■ **Exercise**
Using the data below, copy out all lines with the word "生物技术投资人".

Dataset entries:
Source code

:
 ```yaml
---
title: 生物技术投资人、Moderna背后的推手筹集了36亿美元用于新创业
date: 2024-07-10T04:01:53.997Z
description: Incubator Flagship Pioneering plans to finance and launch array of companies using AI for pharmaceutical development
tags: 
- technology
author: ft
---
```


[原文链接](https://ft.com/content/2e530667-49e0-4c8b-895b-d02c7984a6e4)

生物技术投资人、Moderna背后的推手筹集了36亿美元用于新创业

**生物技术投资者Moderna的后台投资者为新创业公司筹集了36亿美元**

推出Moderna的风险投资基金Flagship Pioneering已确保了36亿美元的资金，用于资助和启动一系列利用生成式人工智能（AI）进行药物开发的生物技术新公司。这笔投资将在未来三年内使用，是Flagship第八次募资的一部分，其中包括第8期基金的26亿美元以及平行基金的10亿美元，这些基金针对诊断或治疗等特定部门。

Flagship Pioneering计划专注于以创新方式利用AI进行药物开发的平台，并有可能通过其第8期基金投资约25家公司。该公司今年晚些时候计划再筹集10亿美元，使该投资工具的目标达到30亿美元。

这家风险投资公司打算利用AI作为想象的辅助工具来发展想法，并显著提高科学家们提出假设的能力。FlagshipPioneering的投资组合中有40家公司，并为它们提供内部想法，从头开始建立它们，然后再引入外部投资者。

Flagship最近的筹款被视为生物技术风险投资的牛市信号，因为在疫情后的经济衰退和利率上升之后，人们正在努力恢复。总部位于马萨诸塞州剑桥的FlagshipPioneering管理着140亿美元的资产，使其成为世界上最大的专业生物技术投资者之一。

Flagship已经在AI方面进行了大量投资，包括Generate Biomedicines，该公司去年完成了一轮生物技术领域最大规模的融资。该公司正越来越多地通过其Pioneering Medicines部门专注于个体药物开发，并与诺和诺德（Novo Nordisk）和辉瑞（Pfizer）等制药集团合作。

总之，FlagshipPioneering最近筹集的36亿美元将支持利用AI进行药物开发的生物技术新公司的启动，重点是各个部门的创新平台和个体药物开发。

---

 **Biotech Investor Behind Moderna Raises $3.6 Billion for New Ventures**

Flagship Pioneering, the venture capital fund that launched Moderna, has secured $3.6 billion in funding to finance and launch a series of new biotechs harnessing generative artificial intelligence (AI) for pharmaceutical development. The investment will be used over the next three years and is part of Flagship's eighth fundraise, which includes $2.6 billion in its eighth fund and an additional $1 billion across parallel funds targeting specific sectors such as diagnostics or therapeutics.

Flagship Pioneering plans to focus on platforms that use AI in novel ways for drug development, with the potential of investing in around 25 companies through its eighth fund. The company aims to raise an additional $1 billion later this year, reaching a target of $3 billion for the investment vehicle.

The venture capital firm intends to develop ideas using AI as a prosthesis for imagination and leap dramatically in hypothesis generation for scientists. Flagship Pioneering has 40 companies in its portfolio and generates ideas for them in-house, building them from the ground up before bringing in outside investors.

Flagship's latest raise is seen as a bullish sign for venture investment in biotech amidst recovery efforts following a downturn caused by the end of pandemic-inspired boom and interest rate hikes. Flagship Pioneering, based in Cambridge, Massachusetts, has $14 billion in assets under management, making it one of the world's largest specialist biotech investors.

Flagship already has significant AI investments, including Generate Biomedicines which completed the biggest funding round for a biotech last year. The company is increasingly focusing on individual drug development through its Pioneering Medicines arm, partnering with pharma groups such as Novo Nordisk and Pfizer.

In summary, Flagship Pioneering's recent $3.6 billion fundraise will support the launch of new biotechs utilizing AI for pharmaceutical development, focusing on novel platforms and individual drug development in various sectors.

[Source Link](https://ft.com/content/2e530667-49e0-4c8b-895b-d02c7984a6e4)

■ **Completed task**
title: 生物技术投资人、Moderna背后的推手筹集了36亿美元用于新创业
生物技术投资人、Moderna背后的推手筹集了36亿美元用于新创业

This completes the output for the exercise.